Nearly two-and-a-half-years ago, I did a ring-round of Britain's regulators to see if any of them might fancy regulating political advertising on social media, particularly outside an election period.
It was obvious then, in the aftermath of the Brexit referendum and election of President Trump, that political campaigning had mostly shifted online. Even if a lot of leading politicians were slow on the uptake - still spending time courting print editors and columnists, for instance, whose influence has waned - they were increasingly surrounded by campaigners who did understand the world had changed.
Campaigners like Dominic Cummings.
Anyway, the regulators made various sounds that bore a striking resemblance to what you heard the last time you were juggling a hot potato.
The Electoral Commission said its focus is campaign finance.
The Information Commissioner's Office (ICO) said its focus is personal data.
The Advertising Standards Authority (ASA) said it doesn't do political ads.
Fair enough.

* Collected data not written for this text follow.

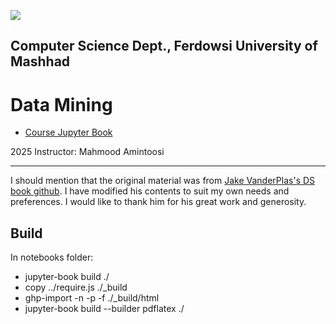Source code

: ![](lectures/img/banner.png)

## Computer Science Dept., Ferdowsi University of Mashhad

# Data Mining

- [Course Jupyter Book](https://fum-cs.github.io/data-mining/README.html)

2025 Instructor: Mahmood Amintoosi

---

I should mention that the original material was from [Jake VanderPlas's DS book github](https://github.com/jakevdp/PythonDataScienceHandbook/). I have modified his contents to suit my own needs and preferences. I would like to thank him for his great work and generosity.

## Build

In notebooks folder:
- jupyter-book build ./
- copy ../require.js ./_build
- ghp-import -n -p -f ./_build/html
- jupyter-book build --builder pdflatex ./
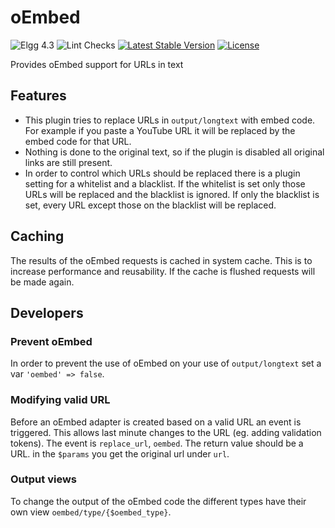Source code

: # oEmbed

![Elgg 4.3](https://img.shields.io/badge/Elgg-4.3-green.svg)
![Lint Checks](https://github.com/ColdTrick/oembed/actions/workflows/lint.yml/badge.svg?event=push)
[![Latest Stable Version](https://poser.pugx.org/coldtrick/oembed/v/stable.svg)](https://packagist.org/packages/coldtrick/oembed)
[![License](https://poser.pugx.org/coldtrick/oembed/license.svg)](https://packagist.org/packages/coldtrick/oembed)

Provides oEmbed support for URLs in text

## Features

- This plugin tries to replace URLs in `output/longtext` with embed code. For example if you paste a YouTube URL it will be 
replaced by the embed code for that URL.
- Nothing is done to the original text, so if the plugin is disabled all original links are still present.
- In order to control which URLs should be replaced there is a plugin setting for a whitelist and a blacklist. If the whitelist is set only those 
URLs will be replaced and the blacklist is ignored. If only the blacklist is set, every URL except those on the blacklist will be replaced.

## Caching

The results of the oEmbed requests is cached in system cache. This is to increase performance and reusability. If the cache 
is flushed requests will be made again.

## Developers

### Prevent oEmbed

In order to prevent the use of oEmbed on your use of `output/longtext` set a var `'oembed' => false`.

### Modifying valid URL

Before an oEmbed adapter is created based on a valid URL an event is triggered. This allows last minute changes to the URL (eg. adding
validation tokens).
The event is `replace_url`, `oembed`. The return value should be a URL. in the `$params` you get the original url under `url`.

### Output views

To change the output of the oEmbed code the different types have their own view `oembed/type/{$oembed_type}`.
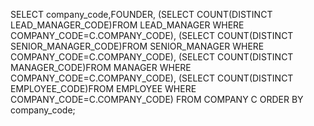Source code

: SELECT company_code,FOUNDER,
(SELECT COUNT(DISTINCT LEAD_MANAGER_CODE)FROM LEAD_MANAGER WHERE COMPANY_CODE=C.COMPANY_CODE),
(SELECT COUNT(DISTINCT SENIOR_MANAGER_CODE)FROM SENIOR_MANAGER WHERE COMPANY_CODE=C.COMPANY_CODE),
(SELECT COUNT(DISTINCT MANAGER_CODE)FROM MANAGER WHERE COMPANY_CODE=C.COMPANY_CODE),
(SELECT COUNT(DISTINCT EMPLOYEE_CODE)FROM EMPLOYEE WHERE COMPANY_CODE=C.COMPANY_CODE)
FROM COMPANY C
ORDER BY company_code;
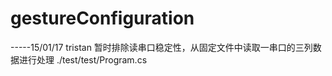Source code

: # gestureConfiguration

-----15/01/17 tristan
暂时排除读串口稳定性，从固定文件中读取一串口的三列数据进行处理
	./test/test/Program.cs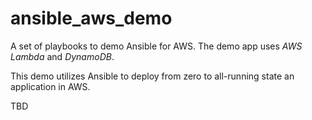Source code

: # ansible_aws_demo

A set of playbooks to demo Ansible for AWS. The demo app uses *AWS Lambda* and *DynamoDB*.

This demo utilizes Ansible to deploy from zero to all-running state an application in AWS.

TBD

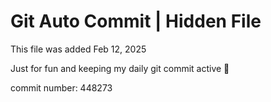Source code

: # Git Auto Commit | Hidden File

This file was added Feb 12, 2025

Just for fun and keeping my daily git commit active 🤪

commit number: 448273
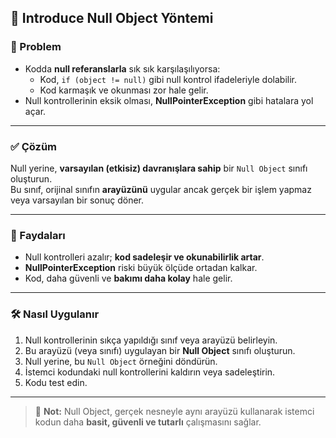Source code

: ## 🧩 Introduce Null Object Yöntemi

### 🐞 Problem

- Kodda **null referanslarla** sık sık karşılaşılıyorsa:
  - Kod, `if (object != null)` gibi null kontrol ifadeleriyle dolabilir.
  - Kod karmaşık ve okunması zor hale gelir.
- Null kontrollerinin eksik olması, **NullPointerException** gibi hatalara yol açar.

---

### ✅ Çözüm

Null yerine, **varsayılan (etkisiz) davranışlara sahip** bir `Null Object` sınıfı oluşturun.  
Bu sınıf, orijinal sınıfın **arayüzünü** uygular ancak gerçek bir işlem yapmaz veya varsayılan bir sonuç döner.

---

### 🌱 Faydaları

- Null kontrolleri azalır; **kod sadeleşir ve okunabilirlik artar**.
- **NullPointerException** riski büyük ölçüde ortadan kalkar.
- Kod, daha güvenli ve **bakımı daha kolay** hale gelir.

---

### 🛠️ Nasıl Uygulanır

1. Null kontrollerinin sıkça yapıldığı sınıf veya arayüzü belirleyin.
2. Bu arayüzü (veya sınıfı) uygulayan bir **Null Object** sınıfı oluşturun.
3. Null yerine, bu `Null Object` örneğini döndürün.
4. İstemci kodundaki null kontrollerini kaldırın veya sadeleştirin.
5. Kodu test edin.

---

> 🎯 **Not:** Null Object, gerçek nesneyle aynı arayüzü kullanarak istemci kodun daha **basit, güvenli ve tutarlı** çalışmasını sağlar.



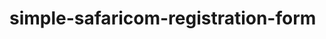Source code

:# simple-safaricom-registration-form
<html>
<head>
<Link rel="stylesheet" href="simple.css">
</head>
<title><b>Subscriber Registration form.</b></tittle>
<body>
<form>

/*I/*NCOMPLETE*/
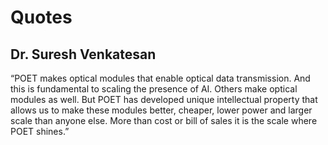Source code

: # Quotes

## Dr. Suresh Venkatesan

“POET makes optical modules that enable optical data transmission. And this is fundamental
to scaling the presence of AI. Others make optical modules as well. But POET has developed
unique intellectual property that allows us to make these modules better, cheaper, lower
power and larger scale than anyone else. More than cost or bill of sales it is the scale
where POET shines.”
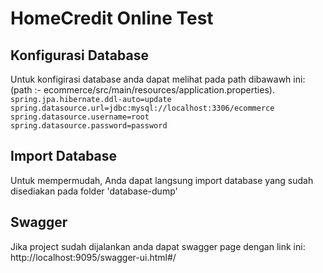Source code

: # <b>HomeCredit Online Test</b>
## Konfigurasi Database
Untuk konfigirasi database anda dapat melihat pada path dibawawh ini:  
(path :- ecommerce/src/main/resources/application.properties). 
`spring.jpa.hibernate.ddl-auto=update`  
`spring.datasource.url=jdbc:mysql://localhost:3306/ecommerce`      
`spring.datasource.username=root`     
`spring.datasource.password=password` 

## Import Database
Untuk mempermudah, Anda dapat langsung import database yang sudah disediakan pada folder 'database-dump'

## Swagger
Jika project sudah dijalankan anda dapat swagger page dengan link ini: http://localhost:9095/swagger-ui.html#/ 
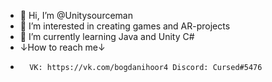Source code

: - 👋 Hi, I’m @Unitysourceman
- 👀 I’m interested in creating games and AR-projects
- 🌱 I’m currently learning Java and Unity C#
- ↓How to reach me↓
-       VK: https://vk.com/bogdanihoor4 Discord: Cursed#5476

<!---
Unitysourceman/Unitysourceman is a ✨ special ✨ repository because its `README.md` (this file) appears on your GitHub profile.
You can click the Preview link to take a look at your changes.
--->
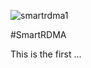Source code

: ![smartrdma1](https://user-images.githubusercontent.com/96873993/147813851-28acd5cc-a1fd-4811-b541-303c54638cf9.png)

#SmartRDMA

This is the first ...


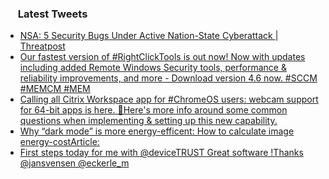 <h3><a href="https://twitter.com/endi24"><img height=16 src="https://upload.wikimedia.org/wikipedia/sco/9/9f/Twitter_bird_logo_2012.svg"></a> Latest Tweets</h3>

<!-- BLOG-POST-LIST:START -->
- [NSA: 5 Security Bugs Under Active Nation-State Cyberattack | Threatpost](https://rss.app/articles/cb4e791f6f6d729c074351566bd3a7c508111d6e1a31b6e890b6c809918773d2f150f40f61dcdc6df0a46a7adb12099166d36ee3c4)
- [Our fastest version of #RightClickTools is out now! Now with updates including added Remote Windows Security tools, performance & reliability improvements, and more - Download version 4.6 now. #SCCM #MEMCM #MEM](https://rss.app/articles/cb4e791f6f6d729c074351566bd3a7c508111d6e2d3ab1e0d1f6b415839270c6f01aea4f2d899a2db0bd6b7ed7100e9461d068e5c2107f158339c26a86)
- [Calling all Citrix Workspace app for #ChromeOS users: webcam support for 64-bit apps is here. 👏Here's more info around some common questions when implementing & setting up this new capability.](https://rss.app/articles/cb4e791f6f6d729c074351566bd3a7c508111d6e3c36a6f3cbfab015978d74d7e31ca0132a9c8f2cb6e1757cdc1c0b9266d66ee6c11a78138f38c76b82c4)
- [Why “dark mode” is more energy-efficent: How to calculate image energy-costArticle:](https://rss.app/articles/cb4e791f6f6d729c074351566bd3a7c508111d6e3c14a1d5c7e18f3480917488f10ba4482c9bc169f0aa6e7cd9170b9a64d469e8cb15791c8d32)
- [First steps today for me with @deviceTRUST Great software !Thanks @jansvensen @eckerle_m](https://rss.app/articles/cb4e791f6f6d729c074351566bd3a7c508111d6e1a31b6e890b6c809918773d2f150f40f61dcdf6cfba46e74db1d099562dc6ae6c0)
<!-- BLOG-POST-LIST:END -->
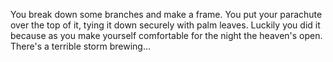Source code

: You break down some branches and make a frame. You put your parachute over
the top of it, tying it down securely with palm leaves. Luckily you did it 
because as you make yourself comfortable for the night the heaven's open. 
There's a terrible storm brewing... 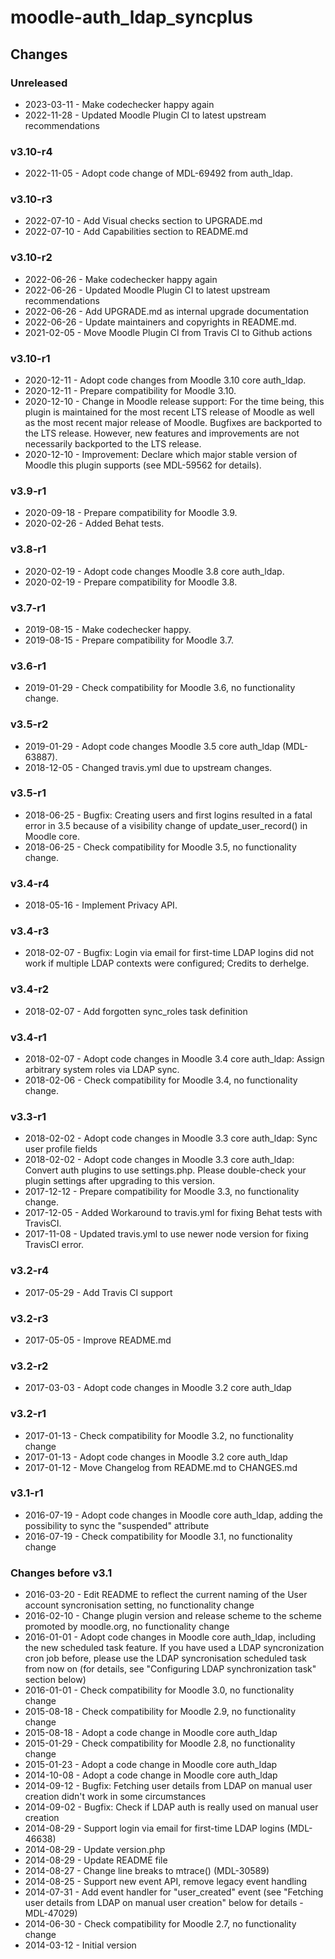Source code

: moodle-auth_ldap_syncplus
=========================

Changes
-------

### Unreleased

* 2023-03-11 - Make codechecker happy again
* 2022-11-28 - Updated Moodle Plugin CI to latest upstream recommendations

### v3.10-r4

* 2022-11-05 - Adopt code change of MDL-69492 from auth_ldap.

### v3.10-r3

* 2022-07-10 - Add Visual checks section to UPGRADE.md
* 2022-07-10 - Add Capabilities section to README.md

### v3.10-r2

* 2022-06-26 - Make codechecker happy again
* 2022-06-26 - Updated Moodle Plugin CI to latest upstream recommendations
* 2022-06-26 - Add UPGRADE.md as internal upgrade documentation
* 2022-06-26 - Update maintainers and copyrights in README.md.
* 2021-02-05 - Move Moodle Plugin CI from Travis CI to Github actions

### v3.10-r1

* 2020-12-11 - Adopt code changes from Moodle 3.10 core auth_ldap.
* 2020-12-11 - Prepare compatibility for Moodle 3.10.
* 2020-12-10 - Change in Moodle release support:
               For the time being, this plugin is maintained for the most recent LTS release of Moodle as well as the most recent major release of Moodle.
               Bugfixes are backported to the LTS release. However, new features and improvements are not necessarily backported to the LTS release.
* 2020-12-10 - Improvement: Declare which major stable version of Moodle this plugin supports (see MDL-59562 for details).

### v3.9-r1

* 2020-09-18 - Prepare compatibility for Moodle 3.9.
* 2020-02-26 - Added Behat tests.

### v3.8-r1

* 2020-02-19 - Adopt code changes Moodle 3.8 core auth_ldap.
* 2020-02-19 - Prepare compatibility for Moodle 3.8.

### v3.7-r1

* 2019-08-15 - Make codechecker happy.
* 2019-08-15 - Prepare compatibility for Moodle 3.7.

### v3.6-r1

* 2019-01-29 - Check compatibility for Moodle 3.6, no functionality change.

### v3.5-r2

* 2019-01-29 - Adopt code changes Moodle 3.5 core auth_ldap (MDL-63887).
* 2018-12-05 - Changed travis.yml due to upstream changes.

### v3.5-r1

* 2018-06-25 - Bugfix: Creating users and first logins resulted in a fatal error in 3.5 because of a visibility change of update_user_record() in Moodle core.
* 2018-06-25 - Check compatibility for Moodle 3.5, no functionality change.

### v3.4-r4

* 2018-05-16 - Implement Privacy API.

### v3.4-r3

* 2018-02-07 - Bugfix: Login via email for first-time LDAP logins did not work if multiple LDAP contexts were configured; Credits to derhelge.

### v3.4-r2

* 2018-02-07 - Add forgotten sync_roles task definition

### v3.4-r1

* 2018-02-07 - Adopt code changes in Moodle 3.4 core auth_ldap: Assign arbitrary system roles via LDAP sync.
* 2018-02-06 - Check compatibility for Moodle 3.4, no functionality change.

### v3.3-r1

* 2018-02-02 - Adopt code changes in Moodle 3.3 core auth_ldap: Sync user profile fields
* 2018-02-02 - Adopt code changes in Moodle 3.3 core auth_ldap: Convert auth plugins to use settings.php. Please double-check your plugin settings after upgrading to this version.
* 2017-12-12 - Prepare compatibility for Moodle 3.3, no functionality change.
* 2017-12-05 - Added Workaround to travis.yml for fixing Behat tests with TravisCI.
* 2017-11-08 - Updated travis.yml to use newer node version for fixing TravisCI error.

### v3.2-r4

* 2017-05-29 - Add Travis CI support

### v3.2-r3

* 2017-05-05 - Improve README.md

### v3.2-r2

* 2017-03-03 - Adopt code changes in Moodle 3.2 core auth_ldap

### v3.2-r1

* 2017-01-13 - Check compatibility for Moodle 3.2, no functionality change
* 2017-01-13 - Adopt code changes in Moodle 3.2 core auth_ldap
* 2017-01-12 - Move Changelog from README.md to CHANGES.md

### v3.1-r1

* 2016-07-19 - Adopt code changes in Moodle core auth_ldap, adding the possibility to sync the "suspended" attribute
* 2016-07-19 - Check compatibility for Moodle 3.1, no functionality change

### Changes before v3.1

* 2016-03-20 - Edit README to reflect the current naming of the User account syncronisation setting, no functionality change
* 2016-02-10 - Change plugin version and release scheme to the scheme promoted by moodle.org, no functionality change
* 2016-01-01 - Adopt code changes in Moodle core auth_ldap, including the new scheduled task feature. If you have used a LDAP syncronization cron job before, please use the LDAP syncronisation scheduled task from now on (for details, see "Configuring LDAP synchronization task" section below)
* 2016-01-01 - Check compatibility for Moodle 3.0, no functionality change
* 2015-08-18 - Check compatibility for Moodle 2.9, no functionality change
* 2015-08-18 - Adopt a code change in Moodle core auth_ldap
* 2015-01-29 - Check compatibility for Moodle 2.8, no functionality change
* 2015-01-23 - Adopt a code change in Moodle core auth_ldap
* 2014-10-08 - Adopt a code change in Moodle core auth_ldap
* 2014-09-12 - Bugfix: Fetching user details from LDAP on manual user creation didn't work in some circumstances
* 2014-09-02 - Bugfix: Check if LDAP auth is really used on manual user creation
* 2014-08-29 - Support login via email for first-time LDAP logins (MDL-46638)
* 2014-08-29 - Update version.php
* 2014-08-29 - Update README file
* 2014-08-27 - Change line breaks to mtrace() (MDL-30589)
* 2014-08-25 - Support new event API, remove legacy event handling
* 2014-07-31 - Add event handler for "user_created" event (see "Fetching user details from LDAP on manual user creation" below for details - MDL-47029)
* 2014-06-30 - Check compatibility for Moodle 2.7, no functionality change
* 2014-03-12 - Initial version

All were correct. Regulators regulate what they are told to regulate. It takes legislation, designed by parliamentarians - who ideally have a keen eye for detail and deep understanding of technology - to change the scope and power of a regulator.
Many months and moons on, I did a similar ring-round.
The Electoral Commission said its focus is campaign finance.
The Information Commissioner's Office said its focus is personal data.
The Advertising Standards Authority said it doesn't do political ads.
To quote a recent prime minister: "Nothing has changed. Nothing has changed."
Calling the shots
Which is not to say that nothing has changed in the broad - and it is very broad - area of regulating the internet. In fact, the UK has done quite a lot here, even, arguably, taken a lead.
Its Online Harms White Paper pledged to bring about the toughest laws for the internet anywhere in the world. The only trouble with that is, it was finalised in the furnace of a Tory leadership campaign, by a home secretary (Sajid Javid) who is now chancellor, and a culture secretary (Jeremy Wright) who has left his post.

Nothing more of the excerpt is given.